Os viajantes, surpresos, olharam por instantes o garoto e o senhor. 

O senhor, um homem feito, de cerca de cinqüenta anos, com seus óculos e  um guardanapo nas mãos, o ventre rechonchudo que ameaçava soltar os botões de sua roupa, suas costeletas grisalhas, seu queixo duplo formando várias dobras. O nó da gravata de seda branca com pequenos pontos vermelhos, denunciava possivelmente uma pessoa de classe superior.  

“Escute, repetia o controlador, você cometeu um crime, devolva o dinheiro que  roubou !....” 

O controlador elevava a voz em crescendo e gaguejava de vez em quando. As bochechas vermelhas e os grandes olhos abertos,  não sabiam o que fazer. Agarrou o garoto pelo ombro e estava na eminência de sacudi-lo.  

Imobilizado sobre o assento coberto de linho verde, o garoto tentava libertar  seu ombro. Com suas grossas mãos calejadas,  tentava retirar a mão que segurava seu ombro, olhando ao redor com ar pasmado, como se solicitasse a ajuda dos viajantes. Seus olhos fixaram-se sobre um tipo moreno, baixo, sentado ao seu lado: um homem de ombros largos, perdido dentro de um velho casaco amplo com riscos cinzas sobre um fundo avermelhado e que  sobre os ombros apresentava uma peça de tecido costurado às pressas com linha branca... Em um momento de hesitação, ele cochicha um pouco. O tipo, depois de uma breve e decidida réplica, desvia seu grandes olhos injetados de sangue e se põe a olhar pela janela do trem. 

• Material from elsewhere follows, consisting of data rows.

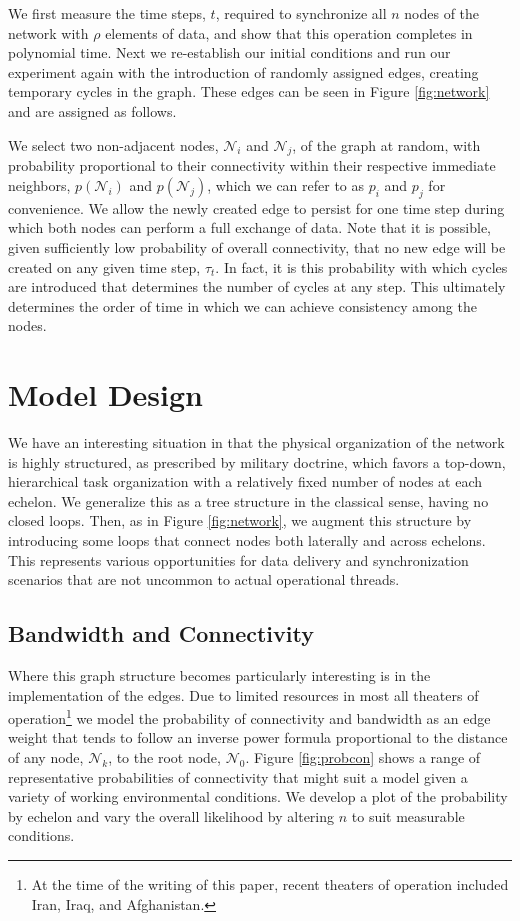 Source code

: \documentclass[10pt]{./IEEEtran}
\begin{document}
We first measure the time steps, $t$, required to synchronize all $n$ nodes of the network with $\rho$ elements of data, and show that this operation completes in polynomial time.  Next we re-establish our initial conditions and run our experiment again with the introduction of randomly assigned edges, creating temporary cycles in the graph.  These edges can be seen in Figure \ref{fig:network} and are assigned as follows.

We select two non-adjacent nodes, $\mathscr{N}_{i}$ and $\mathscr{N}_{j}$, of the graph at random, with probability proportional to their connectivity within their respective immediate neighbors, $p(\mathscr{N}_{i})$ and $p(\mathscr{N}_{j})$, which we can refer to as $p_{i}$ and $p_{j}$ for convenience.  We allow the newly created edge to persist for one time step during which both nodes can perform a full exchange of data.  Note that it is possible, given sufficiently low probability of overall connectivity, that no new edge will be created on any given time step, $\tau_{t}$.  In fact, it is this probability with which cycles are introduced that determines the number of cycles at any step.  This ultimately determines the order of time in which we can achieve consistency among the nodes.


\section{Model Design}
\label{sec:model}
We have an interesting situation in that the physical organization of the network is highly structured, as prescribed by military doctrine, which favors a top-down, hierarchical task organization with a relatively fixed number of nodes at each echelon.  We generalize this as a tree structure in the classical sense, having no closed loops.  Then, as in Figure \ref{fig:network}, we augment this structure by introducing some loops that connect nodes both laterally and across echelons.  This represents various opportunities for data delivery and synchronization scenarios that are not uncommon to actual operational threads.

\subsection{Bandwidth and Connectivity}

Where this graph structure becomes particularly interesting is in the implementation of the edges.  Due to limited resources in most all theaters of operation\footnote{At the time of the writing of this paper, recent theaters of operation included Iran, Iraq, and Afghanistan.} we model the probability of connectivity and bandwidth as an edge weight that tends to follow an inverse power formula proportional to the distance of any node, $\mathscr{N}_{k}$, to the root node, $\mathscr{N}_{0}$.  Figure \ref{fig:probcon} shows a range of representative probabilities of connectivity that might suit a model given a variety of working environmental conditions.  We develop a plot of the probability by echelon and vary the overall likelihood by altering $n$ to suit measurable conditions.
\end{document}
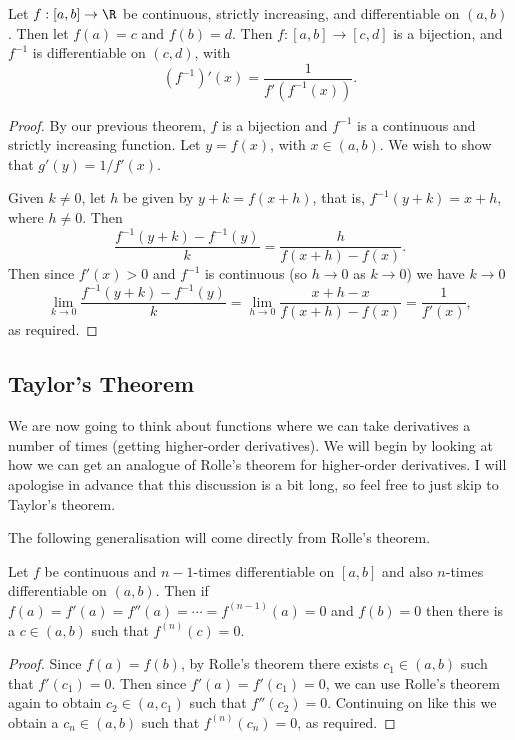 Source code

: \documentclass[a4paper]{scrartcl}
\begin{document}
\begin{theorem}
	Let $f:[a, b] \rightarrow \R$ be continuous, strictly increasing, and differentiable on $(a, b)$.
	Then let $f(a) = c$ and $f(b) = d$. Then $f:[a, b] \rightarrow [c, d]$ is a bijection, and $f^{-1}$ is differentiable on $(c, d)$, with
	$$
	(f^{-1})'(x) = \frac{1}{f'(f^{-1}(x))}.
	$$
\end{theorem}
\begin{proof}
	By our previous theorem, $f$ is a bijection and $f^{-1}$ is a continuous and strictly increasing function. Let $y = f(x)$, with $x \in (a, b)$. We wish to show that $g'(y) = 1/f'(x)$.

	Given $k \neq 0$, let $h$ be given by $y + k = f(x + h)$, that is, $f^{-1}(y + k) = x + h$, where $h \neq 0$. Then
	$$
	\frac{f^{-1}(y + k) - f^{-1}(y)}{k} = \frac{h}{f(x + h) - f(x)}.
	$$
	Then since $f'(x) > 0$ and $f^{-1}$ is continuous (so $h \rightarrow 0$ as $k \rightarrow 0$) we have $k \to 0$ 
	$$
	\lim_{k \to 0} \frac{f^{-1}(y + k) - f^{-1}(y)}{k} = \lim_{h \to 0} \frac{x + h - x}{f(x + h) - f(x)} = \frac{1}{f'(x)},
	$$
	as required.
\end{proof}

\subsection{Taylor's Theorem}

We are now going to think about functions where we can take derivatives a number of times (getting higher-order derivatives).
We will begin by looking at how we can get an analogue of Rolle's theorem for higher-order derivatives. I will apologise in advance that this discussion is a bit long, so feel free to just skip to Taylor's theorem.

The following generalisation will come directly from Rolle's theorem.
\begin{theorem}
	Let $f$ be continuous and $n-1$-times differentiable on $[a, b]$ and also $n$-times differentiable on $(a, b)$. Then if $f(a) = f'(a) = f''(a) = \cdots = f^{(n - 1)}(a) = 0$ and $f(b) = 0$ then there is a $c \in (a, b)$ such that $f^{(n)}(c) = 0$.
\end{theorem}
\begin{proof}
	Since $f(a) = f(b)$, by Rolle's theorem there exists $c_1 \in (a, b)$ such that $f'(c_1) = 0$. Then since $f'(a) = f'(c_1) = 0$, we can use Rolle's theorem again to obtain $c_2 \in (a, c_1)$ such that $f''(c_2) = 0$. Continuing on like this we obtain a $c_{n} \in (a, b)$ such that $f^{(n)}(c_n) = 0$, as required.
\end{proof}
\end{document}

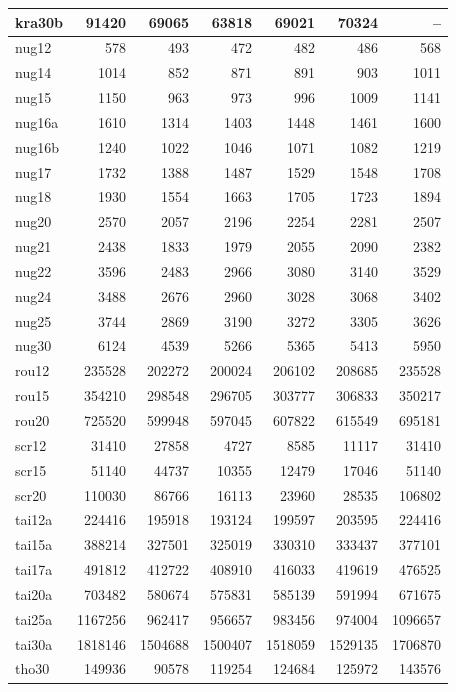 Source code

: \documentclass[10pt]{article}
\theoremstyle{remark}
\begin{document}
\begin{table}[p]
\begin{tabular}{lrrrrrr}
kra30b & 91420 & 69065 & 63818 & 69021 & 70324 & --\\
\midrule
nug12 & 578 & 493 & 472 & 482 & 486 & 568\\
nug14 & 1014 & 852 & 871 & 891 & 903 & 1011\\
nug15 & 1150 & 963 & 973 & 996 & 1009 & 1141\\
nug16a & 1610 & 1314 & 1403 & 1448 & 1461 & 1600\\
nug16b & 1240 & 1022 & 1046 & 1071 & 1082 & 1219\\
nug17 & 1732 & 1388 & 1487 & 1529 & 1548 & 1708\\
nug18 & 1930 & 1554 & 1663 & 1705 & 1723 & 1894\\
nug20 & 2570 & 2057 & 2196 & 2254 & 2281 & 2507\\
nug21 & 2438 & 1833 & 1979 & 2055 & 2090 & 2382\\
nug22 & 3596 & 2483 & 2966 & 3080 & 3140 & 3529\\
nug24 & 3488 & 2676 & 2960 & 3028 & 3068 & 3402\\
nug25 & 3744 & 2869 & 3190 & 3272 & 3305 & 3626\\
nug30 & 6124 & 4539 & 5266 & 5365 & 5413 & 5950\\
\midrule
rou12 & 235528 & 202272 & 200024 & 206102 & 208685 & 235528\\
rou15 & 354210 & 298548 & 296705 & 303777 & 306833 & 350217\\
rou20 & 725520 & 599948 & 597045 & 607822 & 615549 & 695181\\
\midrule
scr12 & 31410 & 27858 & 4727 & 8585 & 11117 & 31410\\
scr15 & 51140 & 44737 & 10355 & 12479 & 17046 & 51140\\
scr20 & 110030 & 86766 & 16113 & 23960 & 28535 & 106802\\
\midrule
tai12a & 224416 & 195918 & 193124 & 199597 & 203595 & 224416\\
tai15a & 388214 & 327501 & 325019 & 330310 & 333437 & 377101\\
tai17a & 491812 & 412722 & 408910 & 416033 & 419619 & 476525\\
tai20a & 703482 & 580674 & 575831 & 585139 & 591994 & 671675\\
tai25a & 1167256 & 962417 & 956657 & 983456 & 974004 & 1096657\\
tai30a & 1818146 & 1504688 & 1500407 & 1518059 & 1529135 & 1706870\\
\midrule
tho30 & 149936 & 90578 & 119254 & 124684 & 125972 & 143576\\
\bottomrule
\end{tabular}
\end{table}
\end{document}
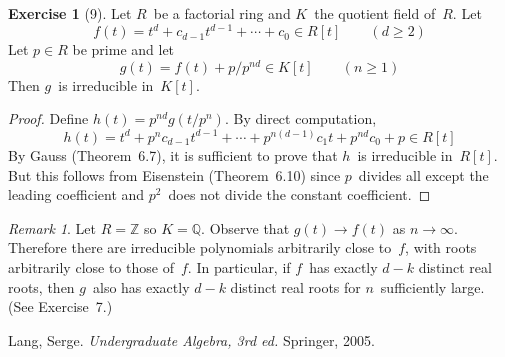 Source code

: \documentclass[letterpaper,12pt]{article}
\newcommand{\Z}{\mathbb{Z}}
\newcommand{\Q}{\mathbb{Q}}
\theoremstyle{definition}
\newtheorem*{exer}{Exercise}
\theoremstyle{remark}
\newtheorem*{rmk}{Remark}
\theoremstyle{direction}
\begin{document}
\begin{exer}[9]
Let \(R\)~be a factorial ring and \(K\)~the quotient field of~\(R\). Let
\[f(t)=t^d+c_{d-1}t^{d-1}+\cdots+c_0\in R[t]\qquad(d\ge2)\]
Let \(p\in R\) be prime and let
\[g(t)=f(t)+p/p^{nd}\in K[t]\qquad(n\ge1)\]
Then \(g\)~is irreducible in~\(K[t]\).
\end{exer}
\begin{proof}
Define \(h(t)=p^{nd}g(t/p^n)\). By direct computation,
\[h(t)=t^d+p^nc_{d-1}t^{d-1}+\cdots+p^{n(d-1)}c_1t+p^{nd}c_0+p\in R[t]\]
By Gauss (Theorem~6.7), it is sufficient to prove that \(h\)~is irreducible in~\(R[t]\). But this follows from Eisenstein (Theorem~6.10) since \(p\)~divides all except the leading coefficient and \(p^2\)~does not divide the constant coefficient.
\end{proof}
\begin{rmk}
Let \(R=\Z\) so \(K=\Q\). Observe that \(g(t)\to f(t)\) as \(n\to\infty\). Therefore there are irreducible polynomials arbitrarily close to~\(f\), with roots arbitrarily close to those of~\(f\). In particular, if \(f\)~has exactly \(d-k\) distinct real roots, then \(g\)~also has exactly \(d-k\) distinct real roots for \(n\)~sufficiently large. (See Exercise~7.)
\end{rmk}

\begin{thebibliography}{0}
 Lang, Serge. \textit{Undergraduate Algebra, 3rd ed.} Springer, 2005.
\end{thebibliography}
\end{document}
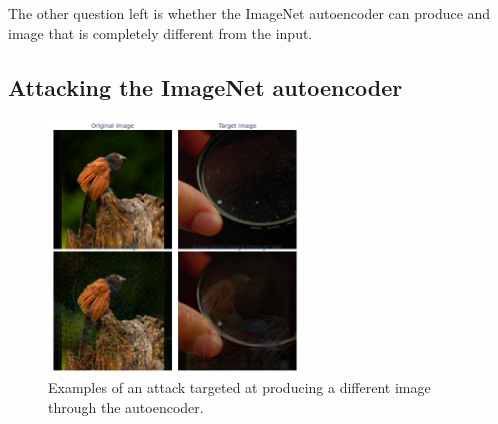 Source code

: \documentclass[]{scrarticle}
\begin{document}
The other question left is whether the ImageNet autoencoder can produce
and image that is completely different from the input.

\subsection{Attacking the ImageNet autoencoder}

\begin{figure}[h]
  \centering
  \includegraphics[width=0.6\textwidth]{images/ae_targeted_attack_example.png}
  \caption{
    Examples of an attack targeted at producing a different image
    through the autoencoder.
  }
  \label{fig:ae_targeted_attack_example}
\end{figure}
\end{document}
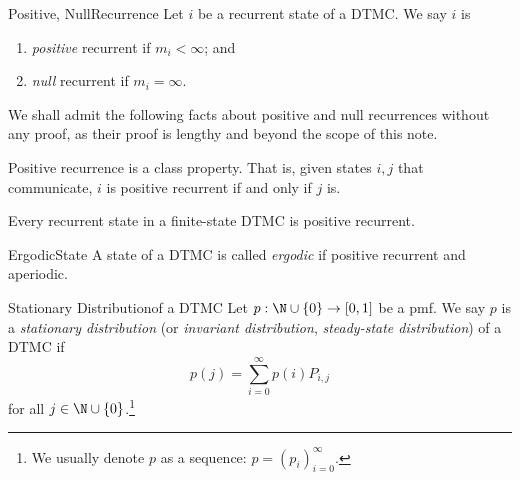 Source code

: \documentclass[stat333]{subfiles}
\begin{document}
    \begin{definition}{Positive, Null}{Recurrence}
        Let $i$ be a recurrent state of a DTMC. We say $i$ is
        \begin{enumerate}
            \item \emph{positive} recurrent if $m_i<\infty$; and
            \item \emph{null} recurrent if $m_i=\infty$.
        \end{enumerate}
    \end{definition}

    \noindent We shall admit the following facts about positive and null recurrences without any proof, as their proof is lengthy and beyond the scope of this note.

    \clearpage
    \begin{fact}{}
        Positive recurrence is a class property. That is, given states $i,j$ that communicate, $i$ is positive recurrent if and only if $j$ is.
    \end{fact}

    \begin{fact}{}
        Every recurrent state in a finite-state DTMC is positive recurrent.
    \end{fact}

    \begin{definition}{Ergodic}{State}
        A state of a DTMC is called \emph{ergodic} if positive recurrent and aperiodic.
    \end{definition}

    \begin{definition}{Stationary Distribution}{of a DTMC}
        Let $p:\N\cup\left\lbrace 0 \right\rbrace\to\left[ 0,1 \right]$ be a pmf. We say $p$ is a \emph{stationary distribution} (or \emph{invariant distribution}, \emph{steady-state distribution}) of a DTMC if
        \begin{equation*}
            p\left( j \right) = \sum^{\infty}_{i=0} p\left( i \right)P_{i,j}
        \end{equation*}
        for all $j\in\N\cup\left\lbrace 0 \right\rbrace$.\footnote{We usually denote $p$ as a sequence: $p=\left( p_{i} \right)^{\infty}_{i=0}$.}
    \end{definition}
\end{document}
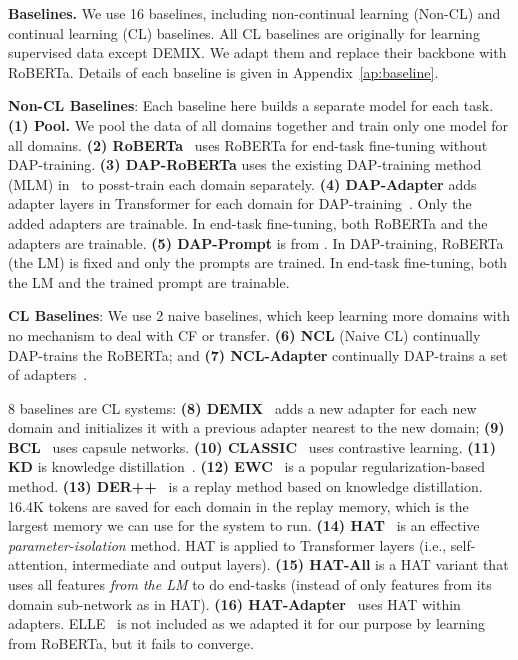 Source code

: \documentclass{article} \usepackage{iclr2023_conference,times}
\begin{document}
\noindent
\textbf{Baselines.} We use 16 baselines, including non-continual learning (Non-CL) and continual learning (CL) baselines. {\color{black}All CL baselines are originally for learning supervised data except DEMIX.} We adapt them and replace their backbone with RoBERTa. Details of each baseline is given in Appendix~\ref{ap:baseline}. 

\textbf{Non-CL Baselines}: Each baseline here builds a separate model for each
task.  {\color{black}\textbf{(1) Pool. } We pool the data of all domains together and train only one model for all domains. }
\textbf{(2) RoBERTa}~\citep{DBLP:journals/corr/abs-1907-11692} uses RoBERTa for end-task fine-tuning without DAP-training. \textbf{(3) DAP-RoBERTa} uses the existing DAP-training method (MLM) in~\citep{DBLP:conf/acl/GururanganMSLBD20} to posst-train each domain separately. \textbf{(4) DAP-Adapter} adds adapter
layers in Transformer for each domain for DAP-training~\citep{jang2021continual,madotto2020continual,Houlsby2019Parameter}. Only the added adapters are trainable. In end-task fine-tuning, both RoBERTa and the adapters are trainable.  \textbf{(5) DAP-Prompt} is from \citep{DBLP:conf/emnlp/LesterAC21}. In DAP-training, RoBERTa (the LM) is fixed and only the prompts are trained. In end-task fine-tuning, both the LM and the trained prompt are trainable. 


\textbf{CL Baselines}: We use 2 naive baselines, which keep learning more domains with no mechanism to deal with CF or transfer. \textbf{(6) NCL} (Naive CL) continually DAP-trains the RoBERTa; and \textbf{(7) NCL-Adapter} continually DAP-trains a set of adapters~\citep{Houlsby2019Parameter}. 

8 baselines are CL systems: \textbf{(8) DEMIX}~\citep{gururangan2021demix} adds a new adapter for each new domain and initializes it with a previous adapter nearest to the new domain; 
\textbf{(9) BCL}~\citep{ke2021adapting} uses capsule networks. 
\textbf{(10) CLASSIC}~\citep{ke2021Classic} uses contrastive learning. \textbf{(11) KD} is knowledge distillation~\citep{hinton2015distilling}. \textbf{(12) EWC}~\citep{buzzega2020dark} is a popular
regularization-based method. \textbf{(13) DER++}~\citep{buzzega2020dark} is a replay method based on knowledge distillation. 16.4K tokens are saved for each domain in the replay memory, which is the largest memory we can use for the system to run. \textbf{(14) HAT}~\citep{Serra2018overcoming} is an effective \textit{parameter-isolation} method. HAT is applied to Transformer layers (i.e., self-attention, intermediate and output layers). {\color{black}\textbf{(15) HAT-All} is a HAT variant that uses all features \textit{from the LM} to do end-tasks (instead of only features from its domain sub-network as in HAT).} \textbf{(16) HAT-Adapter}~\citep{ke2021adapting} uses HAT within adapters.  ELLE~\citep{DBLP:conf/acl/QinZLL0SZ22} is not included as we adapted it for our purpose by learning from RoBERTa, {but it fails to converge.}  
\end{document}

O controlador não soltava o ombro do garoto. Segurava-o  firme e lançava-lhe uma enxurrada de ameaças. 

Em seguida, constatando que a força não resolvia o problema,  tenta ser mais doce:

“Escute garoto, disse ele, você ainda é uma criança. Pode ser que alguém tenha escondido e você pegou...” 

O homem sentado ao lado da janela, forte, provavelmente um ferroviário a julgar pelas suas vestes  inerentes a esse tipo de trabalhador , não conseguiu suportar esse espetáculo por muito tempo: 

“Deixe-o em paz ! Interviu  -  o pobre garoto passou  a noite toda sobre o bagageiro !” 

Todo exposto e com uma mão no bagageiro, ele ajeitou a aba do casaco do controlador com a outra e explicou:  

“Eu tomei o trem em Kayseri, às 10 horas da noite, e ele já estava lá,  estava para descer a qualquer instante.” 

Após uma pequena pausa para limpar a garganta,  acrescenta: 

“Então ! Tem muitas pessoas aqui, interrogue-as ! E que digam a verdade, pelo amor de Deus !”  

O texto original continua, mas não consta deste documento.